Intervention de Gaëlle Rougier au nom du groupe écologiste
Nous souhaitons évoquer la mobilisation contre la loi El Khomri. Je vais tenter de l’aborder avec un regard lucide mais également sans démagogie, avec beaucoup d’humilité, car la mobilisation des jeunes de ce pays, les Nuits debout, mais également la violence de certains, ont donné lieu à tous les amalgames et à toutes les interprétations possibles, entre mépris et incompréhension pour cette jeunesse qui aspire à un autre modèle de société.
La jeunesse a raison de contester, à la suite des syndicats et des salariés, le bien-fondé du projet de loi travail.
Cette loi est une erreur, une de plus, d’un gouvernement en déshérence idéologique et incapable de créer les conditions d’un vrai dialogue social.
Les arguments contre cette loi ont été largement relayés ces derniers jours.
Mais concernant les jeunes, je souhaiterais dire ici qu’ils ne sont pas dupes.
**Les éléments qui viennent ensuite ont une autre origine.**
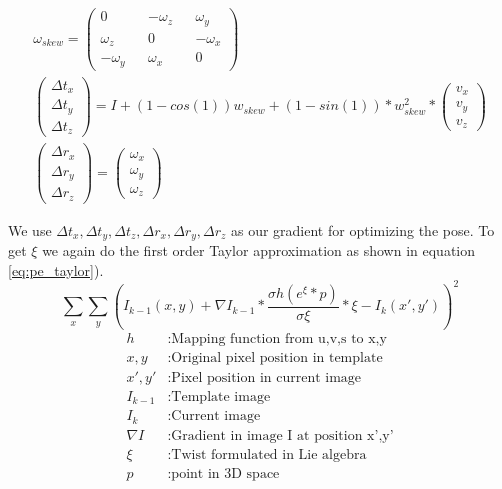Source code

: \documentclass[11pt,a4paper,titlepage,oneside]{report}
\begin{document}
\begin{equation}\label{eq:pe_closed_form}
  \begin{gathered}
    \omega_{skew}=\begin{pmatrix}
      0 && -\omega_z && \omega_y \\
      \omega_z && 0 && -\omega_x \\
      -\omega_y && \omega_x && 0
    \end{pmatrix}\\
    \begin{pmatrix}
      \Delta t_x\\
      \Delta t_y\\
      \Delta t_z
    \end{pmatrix}=
    I+(1-cos(1))w_{skew}+(1-sin(1))*w_{skew}^2*\begin{pmatrix}
      v_x\\
      v_y\\
      v_z
    \end{pmatrix}\\
    \begin{pmatrix}
      \Delta r_x\\
      \Delta r_y\\
      \Delta r_z
    \end{pmatrix}=
    \begin{pmatrix}
      \omega_x\\
      \omega_y\\
      \omega_z
    \end{pmatrix}
  \end{gathered}
\end{equation}

We use $\Delta t_x,\Delta t_y,\Delta t_z,\Delta r_x,\Delta r_y,\Delta r_z$ as our gradient for optimizing the pose. To get $\xi$ we again do the first order Taylor approximation as shown in equation \ref{eq:pe_taylor}).
\begin{equation}\label{eq:pe_taylor}
  \sum_x\sum_y(I_{k-1}(x,y)+\nabla I_{k-1}*\frac{\sigma h(e^{\xi}*p)}{\sigma \xi}*\xi-I_{k}(x',y'))^2
\end{equation}
\begin{align*}
  h      			&:  \text{Mapping function from u,v,s to x,y}\\
  x,y        	&: \text{Original pixel position in template}\\
  x',y'      	&: \text{Pixel position in current image}\\
  I_{k-1}    	&: \text{Template image}\\
  I_{k}      	&: \text{Current image}\\
  \nabla I  	&: \text{Gradient in image I at position x',y'}\\
  \xi        	&: \text{Twist formulated in Lie algebra}\\
  p          	&: \text{point in 3D space}  
\end{align*}
\end{document}
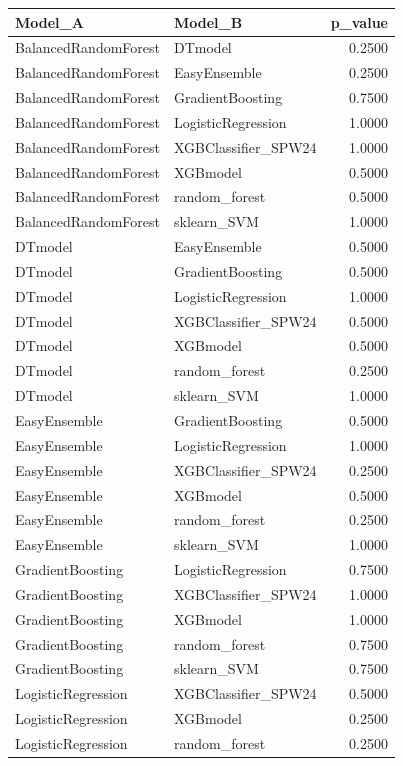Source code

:\begin{table}[t]
\centering
\begin{tabular}{llr}
\toprule
Model_A & Model_B & p_value \\
\midrule
BalancedRandomForest & DTmodel & 0.2500 \\
BalancedRandomForest & EasyEnsemble & 0.2500 \\
BalancedRandomForest & GradientBoosting & 0.7500 \\
BalancedRandomForest & LogisticRegression & 1.0000 \\
BalancedRandomForest & XGBClassifier_SPW24 & 1.0000 \\
BalancedRandomForest & XGBmodel & 0.5000 \\
BalancedRandomForest & random_forest & 0.5000 \\
BalancedRandomForest & sklearn_SVM & 1.0000 \\
DTmodel & EasyEnsemble & 0.5000 \\
DTmodel & GradientBoosting & 0.5000 \\
DTmodel & LogisticRegression & 1.0000 \\
DTmodel & XGBClassifier_SPW24 & 0.5000 \\
DTmodel & XGBmodel & 0.5000 \\
DTmodel & random_forest & 0.2500 \\
DTmodel & sklearn_SVM & 1.0000 \\
EasyEnsemble & GradientBoosting & 0.5000 \\
EasyEnsemble & LogisticRegression & 1.0000 \\
EasyEnsemble & XGBClassifier_SPW24 & 0.2500 \\
EasyEnsemble & XGBmodel & 0.5000 \\
EasyEnsemble & random_forest & 0.2500 \\
EasyEnsemble & sklearn_SVM & 1.0000 \\
GradientBoosting & LogisticRegression & 0.7500 \\
GradientBoosting & XGBClassifier_SPW24 & 1.0000 \\
GradientBoosting & XGBmodel & 1.0000 \\
GradientBoosting & random_forest & 0.7500 \\
GradientBoosting & sklearn_SVM & 0.7500 \\
LogisticRegression & XGBClassifier_SPW24 & 0.5000 \\
LogisticRegression & XGBmodel & 0.2500 \\
LogisticRegression & random_forest & 0.2500 \\

\end{tabular}
\end{table}
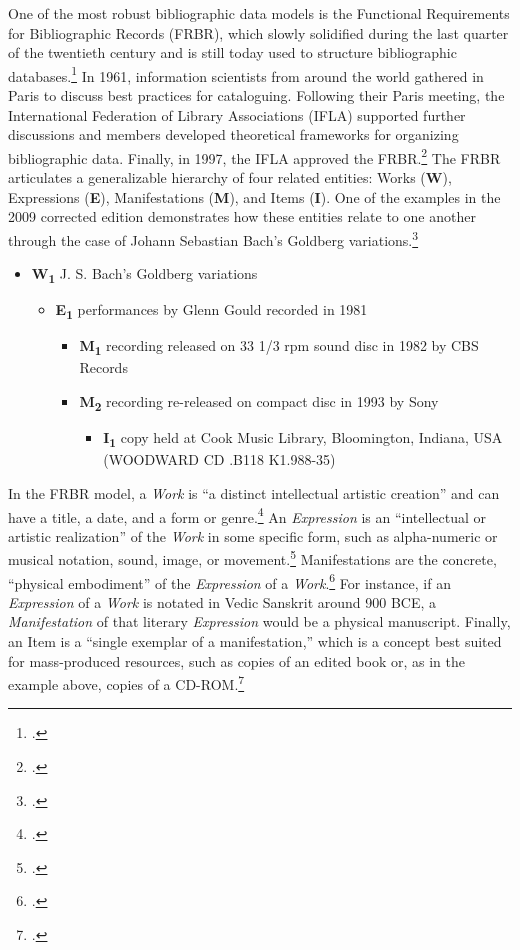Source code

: One of the most robust bibliographic data models is the Functional Requirements for Bibliographic Records (FRBR), which slowly solidified during the last quarter of the twentieth century and is still today used to structure bibliographic databases.\footcite[][]{FRBR_Worldcat} In 1961, information scientists from around the world gathered in Paris to discuss best practices for cataloguing. Following their Paris meeting, the International Federation of Library Associations (IFLA) supported further discussions and members developed theoretical frameworks for organizing bibliographic data. Finally, in 1997, the IFLA approved the FRBR.\footcite{FRBR_1998} The FRBR articulates a generalizable hierarchy of four related entities: Works (\textbf{W}), Expressions (\textbf{E}), Manifestations (\textbf{M}), and Items (\textbf{I}). One of the examples in the 2009 corrected edition demonstrates how these entities relate to one another through the case of Johann Sebastian Bach's Goldberg variations.\footcite[We have augmented the example by adding an Item.][58]{FRBR_2009}

\begin{itemize}
    \item \textbf{W\textsubscript{1}} J. S. Bach's Goldberg variations
    \begin{itemize}
        \item \textbf{E\textsubscript{1}} performances by Glenn Gould recorded in 1981
        \begin{itemize}
            \item \textbf{M\textsubscript{1}} recording released on 33 1/3 rpm sound disc in 1982 by CBS Records
            \item \textbf{M\textsubscript{2}} recording re-released on compact disc in 1993 by Sony
            \begin{itemize}
                \item \textbf{I\textsubscript{1}} copy held at Cook Music Library, Bloomington, Indiana, USA (WOODWARD CD .B118 K1.988-35)
            \end{itemize}
        \end{itemize}
    \end{itemize}
\end{itemize}

In the FRBR model, a \textit{Work} is ``a distinct intellectual artistic creation'' and can have a title, a date, and a form or genre.\footcite[][17]{FRBR_2009} An \textit{Expression} is an ``intellectual or artistic realization'' of the \textit{Work} in some specific form, such as alpha-numeric or musical notation, sound, image, or movement.\footcite[][19]{FRBR_2009} Manifestations are the concrete, ``physical embodiment'' of the \textit{Expression} of a \textit{Work}.\footcite[][21]{FRBR_2009} For instance, if an \textit{Expression} of a \textit{Work} is notated in Vedic Sanskrit around 900 BCE, a \textit{Manifestation} of that literary \textit{Expression} would be a physical manuscript. Finally, an Item is a ``single exemplar of a manifestation,'' which is a concept best suited for mass-produced resources, such as copies of an edited book or, as in the example above, copies of a CD-ROM.\footcite[][24]{FRBR_2009}

% 
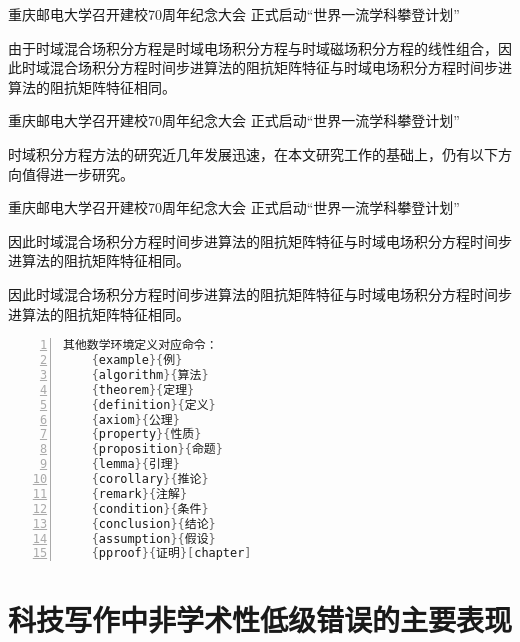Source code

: \documentclass{cqupt_thesis}
\begin{document}
    重庆邮电大学召开建校70周年纪念大会 正式启动“世界一流学科攀登计划”

    \begin{pproof}
        由于时域混合场积分方程是时域电场积分方程与时域磁场积分方程的线性组合，因此时域混合场积分方程时间步进算法的阻抗矩阵特征与时域电场积分方程时间步进算法的阻抗矩阵特征相同。
    \end{pproof}

    重庆邮电大学召开建校70周年纪念大会 正式启动“世界一流学科攀登计划”

    \begin{corollary}
        时域积分方程方法的研究近几年发展迅速，在本文研究工作的基础上，仍有以下方向值得进一步研究。
    \end{corollary}

    重庆邮电大学召开建校70周年纪念大会 正式启动“世界一流学科攀登计划”

    \begin{lemma}[芜湖]
        因此时域混合场积分方程时间步进算法的阻抗矩阵特征与时域电场积分方程时间步进算法的阻抗矩阵特征相同。
    \end{lemma}

    \begin{lemma}
        因此时域混合场积分方程时间步进算法的阻抗矩阵特征与时域电场积分方程时间步进算法的阻抗矩阵特征相同。
    \end{lemma}

    \begin{lstlisting}[language = c, numbers=left,
    numberstyle=\tiny,keywordstyle=\color{blue!70},
    commentstyle=\color{red!50!green!50!blue!50},frame=shadowbox,
    rulesepcolor=\color{red!20!green!20!blue!20},basicstyle=\ttfamily]
	其他数学环境定义对应命令：
	{example}{例}           
	{algorithm}{算法}
	{theorem}{定理}
	{definition}{定义}
	{axiom}{公理}
	{property}{性质}
	{proposition}{命题}
	{lemma}{引理}
	{corollary}{推论}
	{remark}{注解}
	{condition}{条件}
	{conclusion}{结论}
	{assumption}{假设}
	{pproof}{证明}[chapter]

    \end{lstlisting}



    \begin{reference}
        
    \end{reference}

    \appendix


    \chapter{科技写作中非学术性低级错误的主要表现}
\end{document}
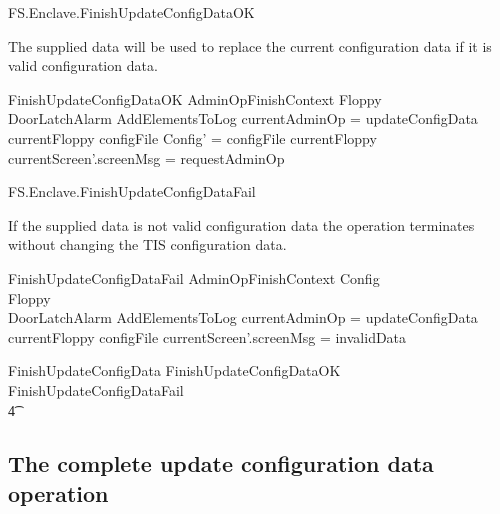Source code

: \begin{traceunit}{FS.Enclave.FinishUpdateConfigDataOK}
\end{traceunit}


The supplied data will be used to replace the current configuration data
if it is valid configuration data.

\begin{schema}{FinishUpdateConfigDataOK}
        AdminOpFinishContext
\also
        \Xi Floppy
\\      \Xi DoorLatchAlarm
\also
        AddElementsToLog
\where
        \The currentAdminOp = updateConfigData
\also        
        currentFloppy \in \ran configFile
\also
        \theta Config' = configFile \inv currentFloppy
\also
        currentScreen'.screenMsg = requestAdminOp
\end{schema}

\begin{traceunit}{FS.Enclave.FinishUpdateConfigDataFail}
\end{traceunit}


If the supplied data is not valid configuration data the operation
terminates without changing the TIS configuration data.

\begin{schema}{FinishUpdateConfigDataFail}
        AdminOpFinishContext
\also
        \Xi Config
\\      \Xi Floppy
\\      \Xi DoorLatchAlarm
\also
        AddElementsToLog
\where
        \The currentAdminOp = updateConfigData
\also        
        currentFloppy \notin \ran configFile
\also
        currentScreen'.screenMsg = invalidData
\end{schema}

\begin{zed}
        FinishUpdateConfigData  FinishUpdateConfigDataOK \lor
        FinishUpdateConfigDataFail
\\ \t4  \lor
        [~ BadAdminLogout | enclaveStatus = waitingFinishAdminOp 
\\ \t6  \land \The currentAdminOp = updateConfigData      ~]
\end{zed}

\subsection{The complete update configuration data operation}

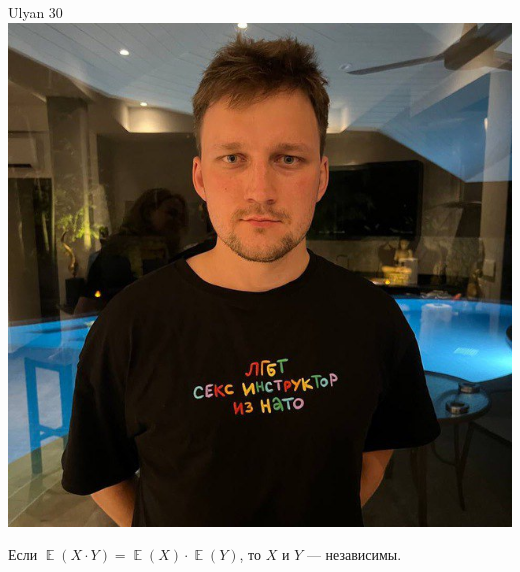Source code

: \documentclass[12pt]{article}
\DeclareMathOperator{\E}{\mathbb{E}}
\begin{document}
\begin{minipage}{0.45\textwidth}
\begin{tinderm}{Ulyan 30}
\includegraphics[width=\textwidth]{tinder-photo/filipp.jpg}

  

\begin{mybox}
 Если $\E(X \cdot Y) = \E(X) \cdot \E(Y)$, то $X$ и $Y$ — независимы.
\end{mybox}
\end{tinderm}
\end{minipage}
\end{document}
Les avancées promises dans le cadre de la loi ne suffisent pas à apaiser l’angoisse et la colère que suscitent un marché du travail complètement sclérosé et les fortes inégalités d’accès aux études et à l’emploi.
La garantie jeune est un bon dispositif pour les jeunes en difficulté. Intégrer son extension à un projet de loi qui fragilise la jeunesse sur le marché du travail, c’est leur dire : « nous créons les conditions de votre échec sur le marché du travail mais si vous échouez nous avons la garantie jeune pour vous, en gros nous créons les conditions du naufrage mais si vous sombrez nous avons la bouée de sauvetage ».
Les jeunes travailleurs, étudiants, lycéens, ne s’y trompent pas. Ils savent qu’elle s’inscrit surtout une logique libérale dont les effets en matière d’inégalités et de chômage ont déjà trop conditionné leur avenir.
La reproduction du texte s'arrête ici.